Synthesis of Li4Ti5O12 in supercritical water for Li-ion batteries: Reaction mechanism and high-rate performance

Nanosized and highly crystalline spinel lithium titanium oxide (Li4Ti5O12, LTO) particles are synthesized in supercritical water. The effects of various synthesis conditions – feed concentration, reaction time, and calcination – on the particle properties, including particle size, surface area, particle morphology, phase purity, and crystallinity, are carefully analyzed. Phase-pure LTO particles are obtained with a long reaction time of 6 h in supercritical water at 400 °C and 300 bar without subsequent calcination, while the anatase TiO2 impurity phase is detected at shorter reaction times of 5 min to 2 h. Particles synthesize in supercritical water with subsequent calcination at a relatively low temperature of 700 °C exhibit the highly crystalline LTO phase. Based on the analytical results using scanning electron microscopy (SEM), high-resolution transmission electron microscopy (HR-TEM), and X-ray diffraction (XRD), an LTO formation mechanism in supercritical water is proposed. LTO particles prepare in supercritical water with subsequent calcination exhibit excellent long-term cyclability and high-rate performance.
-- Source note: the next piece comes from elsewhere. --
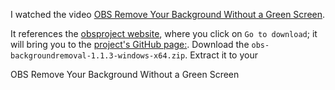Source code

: I watched the video [OBS Remove Your Background Without a Green Screen](https://www.youtube.com/watch?v=8798QbmWp08). 

It references the [obsproject website](https://obsproject.com/forum/resources/background-removal-virtual-green-screen-low-light-enhance.1260/
), where you click on `Go to download`; it will bring you to the [project's GitHub page:](https://github.com/royshil/obs-backgroundremoval/releases/tag/1.1.3). Download the `obs-backgroundremoval-1.1.3-windows-x64.zip`. Extract it to your 



OBS Remove Your Background Without a Green Screen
The discharge capacity after 400 cycles at 1C is 117.2 mAh g−1, which is approximately 80% of the initial discharge capacity (147.1 mAh g−1), and the discharge capacity at 10C is 100.5 mAh g−1. These electrochemical performances are significantly better than those of uncalcinated LTO synthesize in supercritical water and solid-state synthesize LTO.

► Nanosized Li4Ti5O12 with high crystallinity synthesized in supercritical water and calcination.
► Li4Ti5O12 formation mechanism in supercritical water proposed.
► Li4Ti5O12 shows excellent high-rate performance up to 10C (100.5 mAh g−1).
► Li4Ti5O12 shows excellent long-term cyclability up to 400 cycles.